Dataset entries
========================

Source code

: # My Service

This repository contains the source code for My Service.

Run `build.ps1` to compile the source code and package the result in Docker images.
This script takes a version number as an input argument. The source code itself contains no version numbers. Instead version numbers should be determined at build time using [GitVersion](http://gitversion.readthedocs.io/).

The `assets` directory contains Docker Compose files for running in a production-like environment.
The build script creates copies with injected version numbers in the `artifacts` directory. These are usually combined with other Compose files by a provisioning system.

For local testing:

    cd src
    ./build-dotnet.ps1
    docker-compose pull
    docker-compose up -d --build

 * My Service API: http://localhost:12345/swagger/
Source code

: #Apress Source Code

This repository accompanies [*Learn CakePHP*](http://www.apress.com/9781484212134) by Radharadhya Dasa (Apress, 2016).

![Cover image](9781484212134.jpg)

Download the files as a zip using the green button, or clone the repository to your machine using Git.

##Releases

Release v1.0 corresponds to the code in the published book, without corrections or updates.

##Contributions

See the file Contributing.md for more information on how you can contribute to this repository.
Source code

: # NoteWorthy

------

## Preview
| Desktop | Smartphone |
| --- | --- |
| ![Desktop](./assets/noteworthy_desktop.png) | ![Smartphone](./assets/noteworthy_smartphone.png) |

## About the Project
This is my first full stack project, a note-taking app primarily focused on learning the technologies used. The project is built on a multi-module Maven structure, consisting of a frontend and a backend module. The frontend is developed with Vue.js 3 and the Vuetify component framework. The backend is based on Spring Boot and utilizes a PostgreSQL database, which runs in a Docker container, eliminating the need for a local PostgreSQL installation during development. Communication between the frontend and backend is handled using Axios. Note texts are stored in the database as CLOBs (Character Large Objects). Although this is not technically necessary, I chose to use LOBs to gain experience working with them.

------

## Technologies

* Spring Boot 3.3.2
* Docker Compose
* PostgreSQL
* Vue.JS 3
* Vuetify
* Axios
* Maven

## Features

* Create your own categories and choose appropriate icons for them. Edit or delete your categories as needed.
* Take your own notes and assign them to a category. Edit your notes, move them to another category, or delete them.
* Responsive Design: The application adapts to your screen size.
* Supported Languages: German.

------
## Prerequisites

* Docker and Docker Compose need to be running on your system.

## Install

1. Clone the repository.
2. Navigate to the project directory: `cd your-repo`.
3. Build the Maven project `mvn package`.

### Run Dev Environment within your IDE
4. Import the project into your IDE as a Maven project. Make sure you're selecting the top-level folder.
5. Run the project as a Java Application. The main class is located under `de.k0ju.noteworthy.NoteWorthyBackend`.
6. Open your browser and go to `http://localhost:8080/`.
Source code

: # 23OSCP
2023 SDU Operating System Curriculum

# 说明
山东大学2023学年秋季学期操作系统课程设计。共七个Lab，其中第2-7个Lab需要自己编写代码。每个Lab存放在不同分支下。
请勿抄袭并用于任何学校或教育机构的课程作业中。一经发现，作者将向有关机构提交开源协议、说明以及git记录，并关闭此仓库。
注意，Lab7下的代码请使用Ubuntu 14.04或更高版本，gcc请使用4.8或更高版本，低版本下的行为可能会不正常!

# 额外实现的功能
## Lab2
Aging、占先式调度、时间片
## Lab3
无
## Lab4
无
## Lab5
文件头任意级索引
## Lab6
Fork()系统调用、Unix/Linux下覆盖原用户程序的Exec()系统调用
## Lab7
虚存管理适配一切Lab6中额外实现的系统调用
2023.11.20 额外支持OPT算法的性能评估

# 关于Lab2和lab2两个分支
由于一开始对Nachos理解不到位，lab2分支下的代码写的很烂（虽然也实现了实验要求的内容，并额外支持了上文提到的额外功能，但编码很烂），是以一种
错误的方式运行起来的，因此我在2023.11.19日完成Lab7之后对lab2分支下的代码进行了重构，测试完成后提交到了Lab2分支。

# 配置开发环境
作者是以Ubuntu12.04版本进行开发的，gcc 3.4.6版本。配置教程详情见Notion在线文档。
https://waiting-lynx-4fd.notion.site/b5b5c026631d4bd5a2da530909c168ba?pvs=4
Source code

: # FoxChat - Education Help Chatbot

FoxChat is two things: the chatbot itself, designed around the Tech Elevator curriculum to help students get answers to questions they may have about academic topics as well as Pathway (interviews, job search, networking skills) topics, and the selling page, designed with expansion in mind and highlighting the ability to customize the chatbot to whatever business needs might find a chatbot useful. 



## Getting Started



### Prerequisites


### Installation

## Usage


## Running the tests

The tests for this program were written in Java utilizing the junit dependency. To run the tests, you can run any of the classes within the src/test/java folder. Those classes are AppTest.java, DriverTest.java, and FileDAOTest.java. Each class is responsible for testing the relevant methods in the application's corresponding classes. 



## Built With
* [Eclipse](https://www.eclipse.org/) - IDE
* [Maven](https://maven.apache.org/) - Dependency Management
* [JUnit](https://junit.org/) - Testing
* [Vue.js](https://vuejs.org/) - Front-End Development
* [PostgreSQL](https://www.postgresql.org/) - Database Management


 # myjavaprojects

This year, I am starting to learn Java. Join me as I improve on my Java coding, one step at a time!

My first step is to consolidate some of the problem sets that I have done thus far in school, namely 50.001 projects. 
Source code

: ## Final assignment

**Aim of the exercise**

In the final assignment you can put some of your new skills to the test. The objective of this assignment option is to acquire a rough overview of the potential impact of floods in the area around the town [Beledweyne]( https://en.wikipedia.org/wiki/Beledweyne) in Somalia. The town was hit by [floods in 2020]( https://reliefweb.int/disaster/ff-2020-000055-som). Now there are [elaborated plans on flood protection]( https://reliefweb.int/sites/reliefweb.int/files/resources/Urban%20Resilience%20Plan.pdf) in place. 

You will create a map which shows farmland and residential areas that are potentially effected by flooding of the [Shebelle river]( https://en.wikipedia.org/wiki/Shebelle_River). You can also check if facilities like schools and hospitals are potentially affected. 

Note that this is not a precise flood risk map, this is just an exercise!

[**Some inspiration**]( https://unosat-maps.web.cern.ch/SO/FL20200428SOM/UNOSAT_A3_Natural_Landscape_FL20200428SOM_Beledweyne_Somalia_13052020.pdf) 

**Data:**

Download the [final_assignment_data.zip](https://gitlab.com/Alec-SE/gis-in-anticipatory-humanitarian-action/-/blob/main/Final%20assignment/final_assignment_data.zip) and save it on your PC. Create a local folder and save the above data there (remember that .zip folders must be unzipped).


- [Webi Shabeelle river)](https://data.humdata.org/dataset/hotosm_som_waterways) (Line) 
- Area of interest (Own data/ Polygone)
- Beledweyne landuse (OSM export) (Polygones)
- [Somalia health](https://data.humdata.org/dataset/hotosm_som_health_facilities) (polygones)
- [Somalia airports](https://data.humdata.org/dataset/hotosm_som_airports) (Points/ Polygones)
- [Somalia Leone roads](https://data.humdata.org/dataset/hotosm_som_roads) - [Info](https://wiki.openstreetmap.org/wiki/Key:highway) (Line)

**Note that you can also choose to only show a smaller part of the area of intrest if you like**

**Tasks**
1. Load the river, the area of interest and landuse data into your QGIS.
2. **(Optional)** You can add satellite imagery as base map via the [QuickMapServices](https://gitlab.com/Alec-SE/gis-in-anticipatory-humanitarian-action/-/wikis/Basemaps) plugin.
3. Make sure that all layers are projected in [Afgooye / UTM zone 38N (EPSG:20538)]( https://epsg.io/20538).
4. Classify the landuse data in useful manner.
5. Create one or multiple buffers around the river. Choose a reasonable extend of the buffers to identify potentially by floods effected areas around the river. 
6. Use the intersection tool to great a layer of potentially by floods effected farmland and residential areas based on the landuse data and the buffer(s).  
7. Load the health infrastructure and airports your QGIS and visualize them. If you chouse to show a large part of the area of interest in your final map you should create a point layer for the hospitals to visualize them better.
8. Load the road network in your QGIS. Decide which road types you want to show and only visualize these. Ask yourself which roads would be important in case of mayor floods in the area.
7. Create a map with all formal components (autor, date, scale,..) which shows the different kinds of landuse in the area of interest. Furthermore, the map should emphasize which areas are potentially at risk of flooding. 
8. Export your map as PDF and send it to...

========================

Exercise — Collect from the data above every line that includes "Management".

Exercise result —
* [Maven](https://maven.apache.org/) - Dependency Management
* [PostgreSQL](https://www.postgresql.org/) - Database Management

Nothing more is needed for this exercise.